Miner Conflict – Major Impact
An Anarchist Communist perspective on the Miners' Strike 1984-85
From Kate Sharpley Library
October 8, 2024
by Dreyfus
An Anarchist Communist perspective on the Miners' Strike 1984-85
I apologise to all and any for detail or names wronged in my recounting. I claim complete ownership of my pride in my involvement that period. What remains an enduring impact for me is the experience that class struggle changes people.
The lessons the ‘Left’ drew were administrative and all about leadership. They pushed the lessons that the TUC can’t be trusted, that Labour Party is not a friend of our class while continuing to try and infiltrate and take over both. Political memories of that sort of thing are relatively short-lived.
What those involved will not unlearn is what it feels like to break with the normality of life under capitalism and, the experience of genuine community and solidarity. This for me was the highpoint. The key point. It continues to point the way forward.
Preface
In the 40th anniversary year of the British Miners Strike (1984/85), we were approached by the Kate Sharpley Library with an invitation to draw together our recollections of that strike from an Anarchist Communist perspective.
We were pleased to be able to do this and that is what follows. We are grateful for the prompt to review our history from this class struggle perspective - one less present than many in the revolutionary archive.
Introduction
This is a personal and largely anecdotal history of participation as an anarchist communist in the great Miners’ Strike 1984/85, based on my own experience.
Though largely accurate, I cannot guarantee my memory is correct in every detail except in the emotive and sensory nature of that recall.
Although this is neither an analytical nor academic study of the strike, many of which abound elsewhere, it will inevitably reflect the perspectives my comrades and I had and developed throughout that struggle.
I will try to convey a general context of the events that were taking place at the time, but like most involved, my key memories will probably hang on those particular moments that had the biggest impact on me and thus my recall of that period. ‘‘Anarchdotes’ perhaps! ‘Simply put, I will tell a few key stories of my involvement and the environment in which they happened.
I have used no identifiable militants’ names throughout, though all reference to the masses involved, villains and vacillators living or dead, are entirely intentional.
Six months before the outbreak of the strike, September 1983, I had decided not to return to university after a year’s leave of absence following the deaths of several close friends. I had already been an anarchist for several years and a queer and, consequently soon after, AIDS activist.
I had been a lousy student and had helped organise several occupations against the government’s education cuts. Having been on the Union Council when I took a year out, I was already persona non grata for the university authorities who had banned me from being on campus for the following year - which I ignored.
In short, I had already spent about 18 months living in what was effectively a diaspora commune of anarchists scattered around North Staffordshire.

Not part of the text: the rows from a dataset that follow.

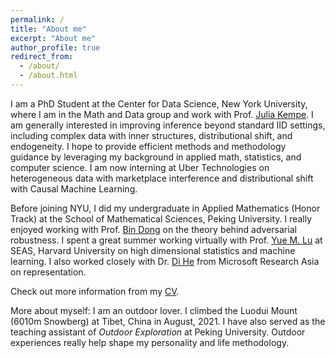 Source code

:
 ```yaml
---
permalink: /
title: "About me"
excerpt: "About me"
author_profile: true
redirect_from: 
  - /about/
  - /about.html
---
```


I am a PhD Student at the Center for Data Science, New York University, where I am in the Math and Data group and work with Prof. [Julia Kempe](https://cims.nyu.edu/~kempe/). I am generally interested in improving inference beyond standard IID settings, including complex data with inner structures, distributional shift, and endogeneity. I hope to provide efficient methods and methodology guidance by leveraging my background in applied math, statistics, and computer science. I am now interning at Uber Technologies on heterogeneous data with marketplace interference and distributional shift with Causal Machine Learning.

Before joining NYU, I did my undergraduate in Applied Mathematics (Honor Track) at the School of Mathematical Sciences, Peking University. I really enjoyed working with Prof. [Bin Dong](http://bicmr.pku.edu.cn/~dongbin/) on the theory behind adversarial robustness. I spent a great summer working virtually with Prof. [Yue M. Lu](https://lu.seas.harvard.edu/) at SEAS, Harvard University on high dimensional statistics and machine learning. I also worked closely with Dr. [Di He](https://www.microsoft.com/en-us/research/people/dihe/) from Microsoft Research Asia on representation.

Check out more information from my [CV](https:./files/CV_YunzhenFeng.pdf).

More about myself: I am an outdoor lover. I climbed the Luodui Mount (6010m Snowberg) at Tibet, China in August, 2021. I have also served as the teaching assistant of *Outdoor Exploration* at Peking University. Outdoor experiences really help shape my personality and life methodology.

This scattered commune went by the name ‘Careless Talk Collective’ (CT), founded in 1980 by a former member of Solidarity for Social Revolution and a collection of anarchists, libertarian and council communists.
At the start of the strike, the beginning of March 1984 we, a household and a small extended network of comrades, were living, largely unemployed, in the West Midlands mining areas around Stoke-on-Trent, North Staffordshire.
We lived in terraced streets alongside neighbours who were on strike (at times) and heavily involved with our community from start to finish, both being influenced and influencing. Part of the struggle, not ‘intervening’ from the outside.